Local Private Lines are a recognized service category among telecommunications carriers and end-user business customers and are sold at both retail (to business customers) and wholesale (to other carriers). Depending on how they are configured, Local Private Lines can be used to carry voice traffic, data, or a combination of the two. Local Private Lines may be purchased as stand-alone products but are also an important input to value-added voice and data telecommunications services for business customers and represent a significant portion of the costs incurred in providing those services. Customers typically purchase Local Private Lines in standard bandwidth increments such as DS1 ("T1," 1.54 megabits per second), DS3 (44.74 megabits per second), OC3 (155.52 megabits per second), and higher. Local Private Lines can interconnect with industry-standard data networking and telephone equipment, and can be "channelized" to carry various amounts of voice and/or data traffic. Local Private Lines are distinct from switched local exchange telephone services, which route calls through a voice switch in the local carrier's central office and do not necessarily use a dedicated circuit.
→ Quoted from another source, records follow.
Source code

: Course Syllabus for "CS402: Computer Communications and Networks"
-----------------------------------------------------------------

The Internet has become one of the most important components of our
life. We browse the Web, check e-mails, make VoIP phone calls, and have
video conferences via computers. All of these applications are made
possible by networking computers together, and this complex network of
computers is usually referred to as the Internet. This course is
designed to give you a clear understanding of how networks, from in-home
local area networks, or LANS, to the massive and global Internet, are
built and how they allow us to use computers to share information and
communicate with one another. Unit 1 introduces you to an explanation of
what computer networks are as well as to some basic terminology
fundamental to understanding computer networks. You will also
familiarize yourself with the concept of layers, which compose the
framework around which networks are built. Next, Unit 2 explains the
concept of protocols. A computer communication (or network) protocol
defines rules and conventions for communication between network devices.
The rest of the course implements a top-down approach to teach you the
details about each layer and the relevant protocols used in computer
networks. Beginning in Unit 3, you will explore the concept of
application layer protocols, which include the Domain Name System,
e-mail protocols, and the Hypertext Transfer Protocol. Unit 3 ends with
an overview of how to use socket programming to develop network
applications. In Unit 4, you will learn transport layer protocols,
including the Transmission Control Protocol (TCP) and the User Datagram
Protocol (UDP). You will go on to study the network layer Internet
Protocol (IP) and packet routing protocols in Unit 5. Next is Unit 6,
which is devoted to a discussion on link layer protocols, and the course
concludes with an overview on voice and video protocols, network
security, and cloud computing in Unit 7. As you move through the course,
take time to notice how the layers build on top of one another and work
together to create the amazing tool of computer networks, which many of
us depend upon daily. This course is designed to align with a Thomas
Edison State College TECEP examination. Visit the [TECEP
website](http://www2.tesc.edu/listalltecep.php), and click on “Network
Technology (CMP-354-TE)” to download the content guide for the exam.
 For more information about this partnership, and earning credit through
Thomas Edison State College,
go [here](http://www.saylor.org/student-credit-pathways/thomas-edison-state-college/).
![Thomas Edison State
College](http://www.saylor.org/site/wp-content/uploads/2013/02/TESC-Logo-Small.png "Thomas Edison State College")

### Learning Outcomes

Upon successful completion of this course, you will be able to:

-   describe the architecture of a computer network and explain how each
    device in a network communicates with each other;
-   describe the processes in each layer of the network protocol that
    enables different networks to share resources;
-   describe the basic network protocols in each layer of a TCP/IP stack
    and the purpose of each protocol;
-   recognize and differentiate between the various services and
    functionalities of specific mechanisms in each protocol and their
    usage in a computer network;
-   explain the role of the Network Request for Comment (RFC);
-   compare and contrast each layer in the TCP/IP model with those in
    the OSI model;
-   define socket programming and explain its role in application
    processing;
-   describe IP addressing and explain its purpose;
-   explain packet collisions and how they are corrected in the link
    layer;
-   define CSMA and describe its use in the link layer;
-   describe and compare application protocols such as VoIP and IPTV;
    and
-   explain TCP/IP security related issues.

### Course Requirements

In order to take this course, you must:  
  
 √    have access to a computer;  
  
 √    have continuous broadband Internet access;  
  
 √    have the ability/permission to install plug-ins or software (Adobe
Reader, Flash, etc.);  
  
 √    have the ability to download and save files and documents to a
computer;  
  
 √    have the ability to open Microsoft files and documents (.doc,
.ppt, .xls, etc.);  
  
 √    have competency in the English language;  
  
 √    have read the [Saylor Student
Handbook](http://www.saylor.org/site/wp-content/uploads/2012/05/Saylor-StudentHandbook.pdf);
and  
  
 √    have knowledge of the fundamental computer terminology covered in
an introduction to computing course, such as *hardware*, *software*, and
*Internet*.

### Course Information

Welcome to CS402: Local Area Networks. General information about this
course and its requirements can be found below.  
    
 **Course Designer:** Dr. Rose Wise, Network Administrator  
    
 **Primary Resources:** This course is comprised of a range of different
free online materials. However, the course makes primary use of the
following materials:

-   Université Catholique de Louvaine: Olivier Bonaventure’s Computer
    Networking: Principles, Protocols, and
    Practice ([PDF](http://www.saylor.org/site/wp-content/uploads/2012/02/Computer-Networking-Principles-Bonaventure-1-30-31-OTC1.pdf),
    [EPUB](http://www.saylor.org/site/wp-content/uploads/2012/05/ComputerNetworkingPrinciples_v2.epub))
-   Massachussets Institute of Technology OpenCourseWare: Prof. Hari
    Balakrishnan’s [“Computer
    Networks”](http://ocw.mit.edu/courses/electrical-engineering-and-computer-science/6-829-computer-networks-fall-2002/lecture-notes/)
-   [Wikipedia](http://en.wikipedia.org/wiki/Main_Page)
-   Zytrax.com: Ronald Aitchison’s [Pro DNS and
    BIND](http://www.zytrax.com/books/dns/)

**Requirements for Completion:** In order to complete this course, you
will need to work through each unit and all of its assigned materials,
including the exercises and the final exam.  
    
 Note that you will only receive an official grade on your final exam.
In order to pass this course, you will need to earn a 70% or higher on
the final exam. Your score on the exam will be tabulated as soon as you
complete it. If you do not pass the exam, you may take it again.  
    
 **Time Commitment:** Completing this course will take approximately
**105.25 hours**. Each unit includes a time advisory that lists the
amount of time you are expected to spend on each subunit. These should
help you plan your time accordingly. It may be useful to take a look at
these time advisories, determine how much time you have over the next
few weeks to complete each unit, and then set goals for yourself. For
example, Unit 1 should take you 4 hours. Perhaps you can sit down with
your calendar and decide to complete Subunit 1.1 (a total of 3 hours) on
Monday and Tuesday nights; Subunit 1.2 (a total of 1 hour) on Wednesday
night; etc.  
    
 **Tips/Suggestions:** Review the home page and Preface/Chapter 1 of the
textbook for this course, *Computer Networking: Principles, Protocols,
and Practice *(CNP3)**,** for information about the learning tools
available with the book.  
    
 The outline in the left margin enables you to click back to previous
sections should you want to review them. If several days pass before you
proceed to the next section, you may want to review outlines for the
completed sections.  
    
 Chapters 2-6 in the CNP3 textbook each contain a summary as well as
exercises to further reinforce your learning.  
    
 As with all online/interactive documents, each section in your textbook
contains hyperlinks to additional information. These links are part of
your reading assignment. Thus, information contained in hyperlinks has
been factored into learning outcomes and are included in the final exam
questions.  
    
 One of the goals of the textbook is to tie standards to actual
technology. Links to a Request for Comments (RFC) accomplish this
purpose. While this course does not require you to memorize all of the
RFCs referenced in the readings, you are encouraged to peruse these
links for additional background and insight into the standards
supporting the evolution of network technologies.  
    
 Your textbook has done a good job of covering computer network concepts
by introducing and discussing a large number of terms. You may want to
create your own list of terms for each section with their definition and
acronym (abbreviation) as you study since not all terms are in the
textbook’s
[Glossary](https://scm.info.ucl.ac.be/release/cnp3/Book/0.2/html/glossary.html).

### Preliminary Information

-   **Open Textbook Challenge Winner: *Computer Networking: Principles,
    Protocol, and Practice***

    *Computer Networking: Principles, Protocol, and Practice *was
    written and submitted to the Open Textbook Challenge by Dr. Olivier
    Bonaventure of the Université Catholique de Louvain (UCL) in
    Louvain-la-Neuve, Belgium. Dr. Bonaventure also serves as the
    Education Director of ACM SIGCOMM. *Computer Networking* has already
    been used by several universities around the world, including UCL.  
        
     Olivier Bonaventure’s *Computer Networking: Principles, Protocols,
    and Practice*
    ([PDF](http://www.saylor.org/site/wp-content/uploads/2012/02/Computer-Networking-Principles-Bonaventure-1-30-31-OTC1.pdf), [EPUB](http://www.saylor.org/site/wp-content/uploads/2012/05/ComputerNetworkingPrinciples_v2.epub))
Customers do not consider switched local exchange services to be a substitute because they do not offer the guaranteed bandwidth, high service levels, and security that Local Private Lines provide.
Competing carriers often rely on Local Private Line circuits to connect an end-user customer's location to their networks, enabling the competitor to supply value-added data networking, Internet access, local voice and long distance services to the customer. Although carriers can provide some types of voice and data services over switched local exchange lines (e.g., when an access line is pre-subscribed to a long distance carrier), most large business customers do not find those services to be a viable or cost-effective substitute for voice and data telecommunications services provided via Local Private Lines. In the event of a small, but significant, nontransitory increase in price for either Local Private Lines or voice and data telecommunications services provided via Local Private Lines, insufficient customers would switch to switched circuits to render the increase unprofitable.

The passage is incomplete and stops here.